▶ About this exercise
Return all of the data exactly as written, without the pictures.

Saved entries:
- - - - - - -
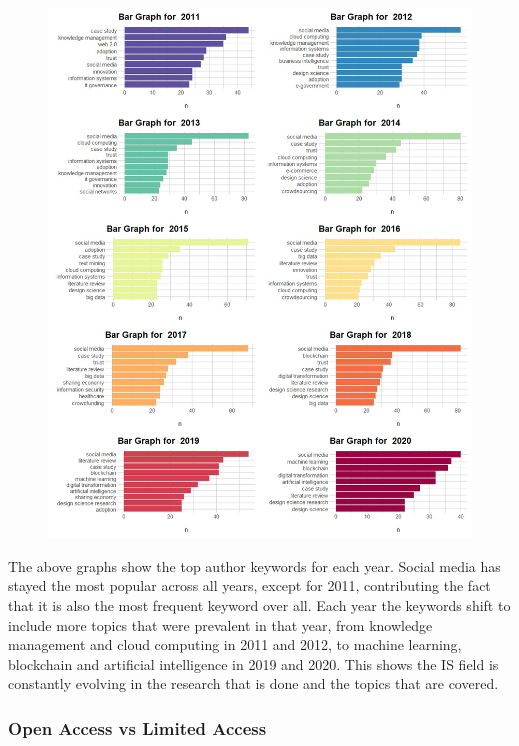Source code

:\documentclass[
  letterpaper,
  DIV=11,
  numbers=noendperiod]{scrartcl}
\begin{document}
\begin{figure}

\includegraphics[width=5.72917in,height=\textheight]{images/bargraphbyyearAuthor-01.jpg} \hfill{}

\end{figure}

The above graphs show the top author keywords for each year. Social
media has stayed the most popular across all years, except for 2011,
contributing the fact that it is also the most frequent keyword over
all. Each year the keywords shift to include more topics that were
prevalent in that year, from knowledge management and cloud computing in
2011 and 2012, to machine learning, blockchain and artificial
intelligence in 2019 and 2020. This shows the IS field is constantly
evolving in the research that is done and the topics that are covered.

\hypertarget{open-access-vs-limited-access}{%
\subsubsection{Open Access vs Limited
Access}\label{open-access-vs-limited-access}}
\end{document}
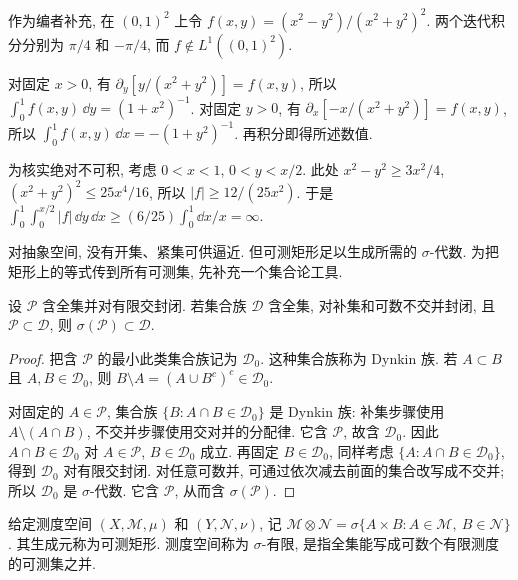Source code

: \begin{example}\label{ra:c6:conditional}
作为编者补充, 在 $(0,1)^2$ 上令 $f(x,y)=(x^2-y^2)/(x^2+y^2)^2$. 两个迭代积分分别为 $\pi/4$ 和 $-\pi/4$, 而 $f\notin L^1((0,1)^2)$.
\end{example}
\begin{solution}
对固定 $x>0$, 有 $\partial_y[y/(x^2+y^2)]=f(x,y)$, 所以 $\int_0^1f(x,y)\,\dd y=(1+x^2)^{-1}$. 对固定 $y>0$, 有 $\partial_x[-x/(x^2+y^2)]=f(x,y)$, 所以 $\int_0^1f(x,y)\,\dd x=-(1+y^2)^{-1}$. 再积分即得所述数值.

为核实绝对不可积, 考虑 $0<x<1$, $0<y<x/2$. 此处 $x^2-y^2\ge3x^2/4$, $(x^2+y^2)^2\le25x^4/16$, 所以 $|f|\ge12/(25x^2)$. 于是
$\int_0^1\int_0^{x/2}|f|\,\dd y\,\dd x\ge(6/25)\int_0^1\dd x/x=\infty$.
\end{solution}


对抽象空间, 没有开集、紧集可供逼近. 但可测矩形足以生成所需的 $\sigma$-代数. 为把矩形上的等式传到所有可测集, 先补充一个集合论工具.

\begin{lemma}\label{ra:c6:pi-lambda}
设 $\mathcal P$ 含全集并对有限交封闭. 若集合族 $\mathcal D$ 含全集, 对补集和可数不交并封闭, 且 $\mathcal P\subset\mathcal D$, 则 $\sigma(\mathcal P)\subset\mathcal D$.
\end{lemma}
\begin{proof}
把含 $\mathcal P$ 的最小此类集合族记为 $\mathcal D_0$. 这种集合族称为 Dynkin 族. 若 $A\subset B$ 且 $A,B\in\mathcal D_0$, 则 $B\setminus A=(A\cup B^c)^c\in\mathcal D_0$.

对固定的 $A\in\mathcal P$, 集合族 $\{B:A\cap B\in\mathcal D_0\}$ 是 Dynkin 族: 补集步骤使用 $A\setminus(A\cap B)$, 不交并步骤使用交对并的分配律. 它含 $\mathcal P$, 故含 $\mathcal D_0$. 因此 $A\cap B\in\mathcal D_0$ 对 $A\in\mathcal P$, $B\in\mathcal D_0$ 成立. 再固定 $B\in\mathcal D_0$, 同样考虑 $\{A:A\cap B\in\mathcal D_0\}$, 得到 $\mathcal D_0$ 对有限交封闭. 对任意可数并, 可通过依次减去前面的集合改写成不交并; 所以 $\mathcal D_0$ 是 $\sigma$-代数. 它含 $\mathcal P$, 从而含 $\sigma(\mathcal P)$.
\end{proof}

\begin{definition}[乘积 $\sigma$-代数]
给定测度空间 $(X,\mathcal M,\mu)$ 和 $(Y,\mathcal N,\nu)$, 记
$\mathcal M\otimes\mathcal N=\sigma\{A\times B:A\in\mathcal M,\ B\in\mathcal N\}$.
其生成元称为可测矩形. 测度空间称为 $\sigma$-有限, 是指全集能写成可数个有限测度的可测集之并.
\end{definition}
- - - - - - -
▶ Exercise result
Source code

:\documentclass[
  letterpaper,
  DIV=11,
  numbers=noendperiod]{scrartcl}
\begin{document}
\begin{figure}

\includegraphics[width=5.72917in,height=\textheight]{images/bargraphbyyearAuthor-01.jpg} \hfill{}

\end{figure}

The above graphs show the top author keywords for each year. Social
media has stayed the most popular across all years, except for 2011,
contributing the fact that it is also the most frequent keyword over
all. Each year the keywords shift to include more topics that were
prevalent in that year, from knowledge management and cloud computing in
2011 and 2012, to machine learning, blockchain and artificial
intelligence in 2019 and 2020. This shows the IS field is constantly
evolving in the research that is done and the topics that are covered.

\hypertarget{open-access-vs-limited-access}{%
\subsubsection{Open Access vs Limited
Access}\label{open-access-vs-limited-access}}
\end{document}
Source code

: \begin{example}\label{ra:c6:conditional}
作为编者补充, 在 $(0,1)^2$ 上令 $f(x,y)=(x^2-y^2)/(x^2+y^2)^2$. 两个迭代积分分别为 $\pi/4$ 和 $-\pi/4$, 而 $f\notin L^1((0,1)^2)$.
\end{example}
\begin{solution}
对固定 $x>0$, 有 $\partial_y[y/(x^2+y^2)]=f(x,y)$, 所以 $\int_0^1f(x,y)\,\dd y=(1+x^2)^{-1}$. 对固定 $y>0$, 有 $\partial_x[-x/(x^2+y^2)]=f(x,y)$, 所以 $\int_0^1f(x,y)\,\dd x=-(1+y^2)^{-1}$. 再积分即得所述数值.

为核实绝对不可积, 考虑 $0<x<1$, $0<y<x/2$. 此处 $x^2-y^2\ge3x^2/4$, $(x^2+y^2)^2\le25x^4/16$, 所以 $|f|\ge12/(25x^2)$. 于是
$\int_0^1\int_0^{x/2}|f|\,\dd y\,\dd x\ge(6/25)\int_0^1\dd x/x=\infty$.
\end{solution}


对抽象空间, 没有开集、紧集可供逼近. 但可测矩形足以生成所需的 $\sigma$-代数. 为把矩形上的等式传到所有可测集, 先补充一个集合论工具.

\begin{lemma}\label{ra:c6:pi-lambda}
设 $\mathcal P$ 含全集并对有限交封闭. 若集合族 $\mathcal D$ 含全集, 对补集和可数不交并封闭, 且 $\mathcal P\subset\mathcal D$, 则 $\sigma(\mathcal P)\subset\mathcal D$.
\end{lemma}
\begin{proof}
把含 $\mathcal P$ 的最小此类集合族记为 $\mathcal D_0$. 这种集合族称为 Dynkin 族. 若 $A\subset B$ 且 $A,B\in\mathcal D_0$, 则 $B\setminus A=(A\cup B^c)^c\in\mathcal D_0$.

对固定的 $A\in\mathcal P$, 集合族 $\{B:A\cap B\in\mathcal D_0\}$ 是 Dynkin 族: 补集步骤使用 $A\setminus(A\cap B)$, 不交并步骤使用交对并的分配律. 它含 $\mathcal P$, 故含 $\mathcal D_0$. 因此 $A\cap B\in\mathcal D_0$ 对 $A\in\mathcal P$, $B\in\mathcal D_0$ 成立. 再固定 $B\in\mathcal D_0$, 同样考虑 $\{A:A\cap B\in\mathcal D_0\}$, 得到 $\mathcal D_0$ 对有限交封闭. 对任意可数并, 可通过依次减去前面的集合改写成不交并; 所以 $\mathcal D_0$ 是 $\sigma$-代数. 它含 $\mathcal P$, 从而含 $\sigma(\mathcal P)$.
\end{proof}

\begin{definition}[乘积 $\sigma$-代数]
给定测度空间 $(X,\mathcal M,\mu)$ 和 $(Y,\mathcal N,\nu)$, 记
$\mathcal M\otimes\mathcal N=\sigma\{A\times B:A\in\mathcal M,\ B\in\mathcal N\}$.
其生成元称为可测矩形. 测度空间称为 $\sigma$-有限, 是指全集能写成可数个有限测度的可测集之并.
\end{definition}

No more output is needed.